TASK DESCRIPTION
Leave out every line before the one that contains "#### 🎯 **Accessibility**". Please restate that line and the rest of the data word for word, through the end.

DATA EXTRACTS
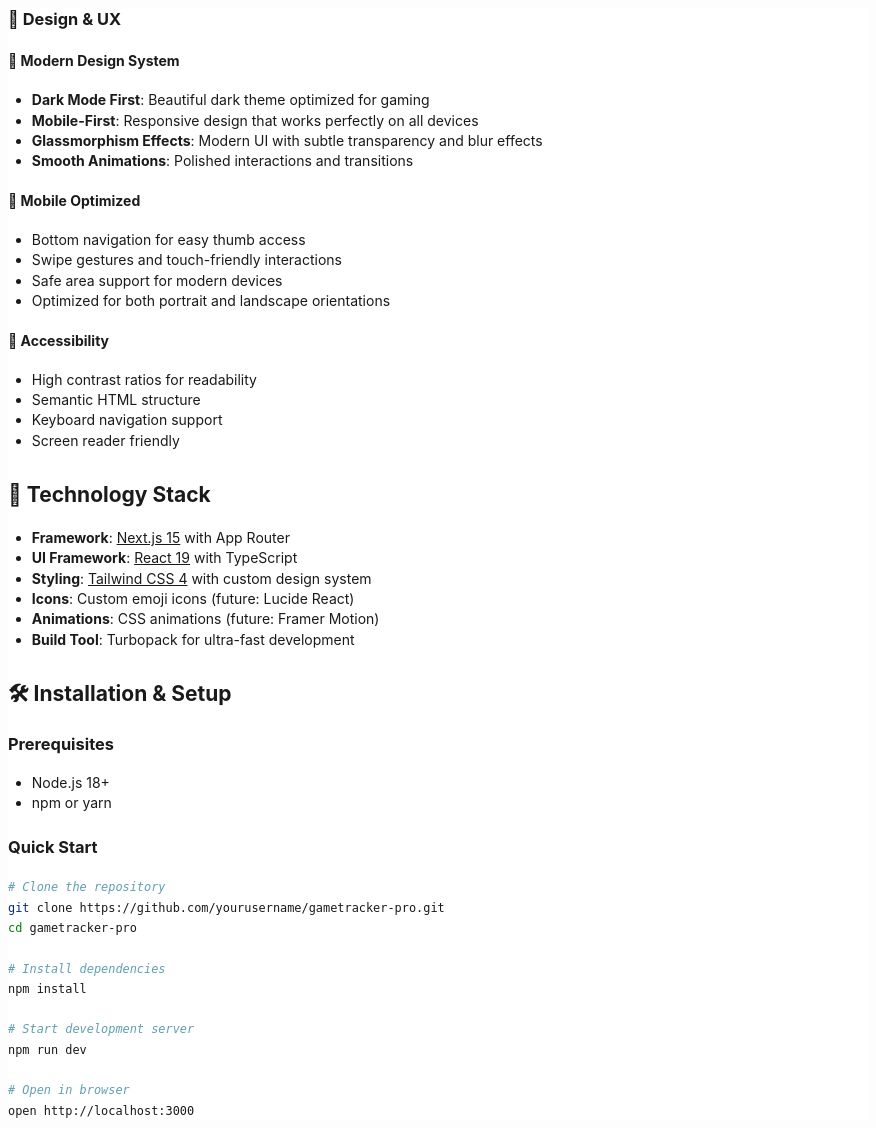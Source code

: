 ### 🎨 **Design & UX**

#### 🌙 **Modern Design System**
- **Dark Mode First**: Beautiful dark theme optimized for gaming
- **Mobile-First**: Responsive design that works perfectly on all devices
- **Glassmorphism Effects**: Modern UI with subtle transparency and blur effects
- **Smooth Animations**: Polished interactions and transitions

#### 📱 **Mobile Optimized**
- Bottom navigation for easy thumb access
- Swipe gestures and touch-friendly interactions
- Safe area support for modern devices
- Optimized for both portrait and landscape orientations

#### 🎯 **Accessibility**
- High contrast ratios for readability
- Semantic HTML structure
- Keyboard navigation support
- Screen reader friendly

## 🚀 Technology Stack

- **Framework**: [Next.js 15](https://nextjs.org/) with App Router
- **UI Framework**: [React 19](https://react.dev/) with TypeScript
- **Styling**: [Tailwind CSS 4](https://tailwindcss.com/) with custom design system
- **Icons**: Custom emoji icons (future: Lucide React)
- **Animations**: CSS animations (future: Framer Motion)
- **Build Tool**: Turbopack for ultra-fast development

## 🛠️ Installation & Setup

### Prerequisites
- Node.js 18+ 
- npm or yarn

### Quick Start

```bash
# Clone the repository
git clone https://github.com/yourusername/gametracker-pro.git
cd gametracker-pro

# Install dependencies
npm install

# Start development server
npm run dev

# Open in browser
open http://localhost:3000
```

SOLVED EXERCISE
#### 🎯 **Accessibility**
- High contrast ratios for readability
- Semantic HTML structure
- Keyboard navigation support
- Screen reader friendly

## 🚀 Technology Stack

- **Framework**: [Next.js 15](https://nextjs.org/) with App Router
- **UI Framework**: [React 19](https://react.dev/) with TypeScript
- **Styling**: [Tailwind CSS 4](https://tailwindcss.com/) with custom design system
- **Icons**: Custom emoji icons (future: Lucide React)
- **Animations**: CSS animations (future: Framer Motion)
- **Build Tool**: Turbopack for ultra-fast development

## 🛠️ Installation & Setup

### Prerequisites
- Node.js 18+ 
- npm or yarn

### Quick Start

```bash
# Clone the repository
git clone https://github.com/yourusername/gametracker-pro.git
cd gametracker-pro

# Install dependencies
npm install

# Start development server
npm run dev

# Open in browser
open http://localhost:3000
```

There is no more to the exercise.